The clearest demonstration of EA’s ambitions came earlier in 2025 when the company secured a deal with MLS and Apple TV to distribute four live MLS games inside the EA Mobile app. Not coincidentally, these broadcasts occurred just a few weeks after the EA group initiated formal discussions to sell the company to the aforementioned syndicate.
Taken together, one has to imagine that EA, with the backing of some of the most powerful and deep-pocketed funds in the world, hopes to buy/distribute traditional live sports rights and then augment it with interactivity and surround it with myriad other community features in order to generate more direct and indirect revenue than non-interactive rights buyers might achieve.
Might the Saudi League be distributed globally by EA by the end of the decade? Keep in mind, Saudi Arabia is hosting the 2034 World Cup, Ronaldo is the captain of the Saudi League’s Al-Nassr FC, and Messi is an “official tourism ambassador” for the Kingdom. Which other leagues might EA Sports pursue? Well, the official name of Spain’s top football league is currently... LaLiga EA Sports (yes, actually). Why buy the interactive rights to players and clubs and real-world matches and data and the right to rename the league… but not the match distribution rights itself? Consider that in recent years, Apple and Netflix have fought over F1 rights. Might a Saudi-backed EA, publisher of EA F1, be the next contender?
One of the telltale traits of sports rights forays is that they are exploratory and judicious. Amazon now spends over $3 billion a year on live sports, much of which goes to exclusive marquee and exclusive rights, but its foray began with an relatively timorous $50 million dollar investment in non-exclusive rights to the NFL’s Thursday Night Football games in 2017.
In success, the expansion into live sports would be of enormous strategic value to EA. The most straightforward benefits are greater cross-promotion as well as richer and more extensive integration between linear and interactive products. This is particularly important in categories such as live sports data, fantasy sports, betting, and ecommerce/merch, each of which is brutally competitive, low in margin, and highly reliant on user acquisition expenses. But, as mentioned, one of EA’s key profit limitations has been its royalties to leagues, teams, and players, and the company’s overall valuation is further hindered by the overall reliance on various deals with these same parties. By extending into live sports directly, EA can offer (and thus also demand) unique value to leagues and their stakeholders.
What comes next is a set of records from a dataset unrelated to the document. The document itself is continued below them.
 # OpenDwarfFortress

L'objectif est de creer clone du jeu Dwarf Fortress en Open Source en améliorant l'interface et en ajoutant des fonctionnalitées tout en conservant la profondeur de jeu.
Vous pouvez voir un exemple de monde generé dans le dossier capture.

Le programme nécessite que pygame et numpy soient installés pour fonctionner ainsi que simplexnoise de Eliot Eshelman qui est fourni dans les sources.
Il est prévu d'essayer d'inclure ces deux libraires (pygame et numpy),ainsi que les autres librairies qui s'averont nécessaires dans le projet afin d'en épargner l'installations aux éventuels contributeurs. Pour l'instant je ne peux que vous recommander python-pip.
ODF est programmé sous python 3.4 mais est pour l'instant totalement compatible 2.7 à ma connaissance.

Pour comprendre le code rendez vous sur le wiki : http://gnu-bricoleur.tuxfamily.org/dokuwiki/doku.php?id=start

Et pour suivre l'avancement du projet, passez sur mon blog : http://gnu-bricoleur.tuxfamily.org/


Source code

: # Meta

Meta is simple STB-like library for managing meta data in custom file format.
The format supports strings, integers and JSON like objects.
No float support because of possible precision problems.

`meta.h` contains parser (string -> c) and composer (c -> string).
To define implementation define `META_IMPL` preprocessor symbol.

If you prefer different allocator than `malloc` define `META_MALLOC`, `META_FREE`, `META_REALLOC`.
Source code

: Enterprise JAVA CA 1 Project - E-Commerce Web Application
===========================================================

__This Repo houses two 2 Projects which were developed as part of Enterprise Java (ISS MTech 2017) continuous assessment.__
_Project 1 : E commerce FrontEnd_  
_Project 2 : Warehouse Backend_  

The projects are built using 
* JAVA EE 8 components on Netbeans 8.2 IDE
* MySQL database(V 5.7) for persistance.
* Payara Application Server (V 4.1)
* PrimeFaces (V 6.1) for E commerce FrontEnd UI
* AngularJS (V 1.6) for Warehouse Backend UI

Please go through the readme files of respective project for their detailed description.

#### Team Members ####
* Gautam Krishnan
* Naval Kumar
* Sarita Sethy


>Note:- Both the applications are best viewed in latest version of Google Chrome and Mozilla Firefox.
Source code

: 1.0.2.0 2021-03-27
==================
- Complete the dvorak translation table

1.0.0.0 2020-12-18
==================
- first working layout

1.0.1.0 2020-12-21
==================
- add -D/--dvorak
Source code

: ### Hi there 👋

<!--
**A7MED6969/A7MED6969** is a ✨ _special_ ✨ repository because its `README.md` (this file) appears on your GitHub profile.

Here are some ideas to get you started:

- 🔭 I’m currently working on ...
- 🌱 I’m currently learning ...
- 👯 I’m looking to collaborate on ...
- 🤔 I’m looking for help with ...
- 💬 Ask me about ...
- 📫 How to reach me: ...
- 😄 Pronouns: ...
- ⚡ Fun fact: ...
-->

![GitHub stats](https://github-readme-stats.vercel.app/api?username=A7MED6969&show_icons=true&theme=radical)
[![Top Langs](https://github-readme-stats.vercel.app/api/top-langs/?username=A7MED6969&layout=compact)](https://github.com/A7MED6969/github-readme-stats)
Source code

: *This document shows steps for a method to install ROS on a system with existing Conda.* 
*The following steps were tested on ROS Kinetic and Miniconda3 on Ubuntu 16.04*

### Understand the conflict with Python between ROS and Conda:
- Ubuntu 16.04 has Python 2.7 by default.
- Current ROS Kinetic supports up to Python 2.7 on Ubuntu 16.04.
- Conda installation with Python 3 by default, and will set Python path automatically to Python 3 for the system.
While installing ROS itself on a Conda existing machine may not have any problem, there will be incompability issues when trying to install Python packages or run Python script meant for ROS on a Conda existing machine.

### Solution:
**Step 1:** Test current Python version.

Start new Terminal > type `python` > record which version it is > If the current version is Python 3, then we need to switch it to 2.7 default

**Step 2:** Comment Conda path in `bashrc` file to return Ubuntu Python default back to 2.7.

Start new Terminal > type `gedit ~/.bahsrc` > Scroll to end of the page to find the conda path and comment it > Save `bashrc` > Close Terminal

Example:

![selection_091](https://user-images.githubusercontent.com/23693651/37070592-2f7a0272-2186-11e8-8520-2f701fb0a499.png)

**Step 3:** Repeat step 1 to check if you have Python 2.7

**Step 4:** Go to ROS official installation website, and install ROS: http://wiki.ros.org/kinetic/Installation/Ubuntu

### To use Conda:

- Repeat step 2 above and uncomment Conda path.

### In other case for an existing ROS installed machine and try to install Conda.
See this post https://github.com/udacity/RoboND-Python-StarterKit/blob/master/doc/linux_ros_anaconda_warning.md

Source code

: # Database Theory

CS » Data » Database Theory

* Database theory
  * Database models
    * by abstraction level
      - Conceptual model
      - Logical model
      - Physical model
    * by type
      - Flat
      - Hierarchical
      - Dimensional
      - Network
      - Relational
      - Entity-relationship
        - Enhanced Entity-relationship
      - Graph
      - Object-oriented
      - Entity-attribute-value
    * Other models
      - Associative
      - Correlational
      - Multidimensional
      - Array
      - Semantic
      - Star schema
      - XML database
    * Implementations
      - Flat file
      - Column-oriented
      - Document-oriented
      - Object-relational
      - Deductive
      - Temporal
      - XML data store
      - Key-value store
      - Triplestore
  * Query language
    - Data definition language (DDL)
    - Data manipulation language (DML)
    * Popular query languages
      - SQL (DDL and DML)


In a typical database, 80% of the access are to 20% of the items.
Note that earlier this year, EA announced plans to follow up its hit EA Sports College Football relaunch with EA Sports College Basketball in 2028… only to quietly cancel the plan a few months later after Take-Two, which produces NBA 2K, secured de facto blocking rights with key Division 1 schools.
Of course, expanding into live sports is a very long game — and very costly, too. But it also has massive upside with clear enough business cases — and only a few media and technology companies can afford it. Such an expansion would also explain the perceived necessity (or at least value) of the take-private process — especially one with such deep-pocketed backers who value not just the P&L of a business but its cultural impact, too.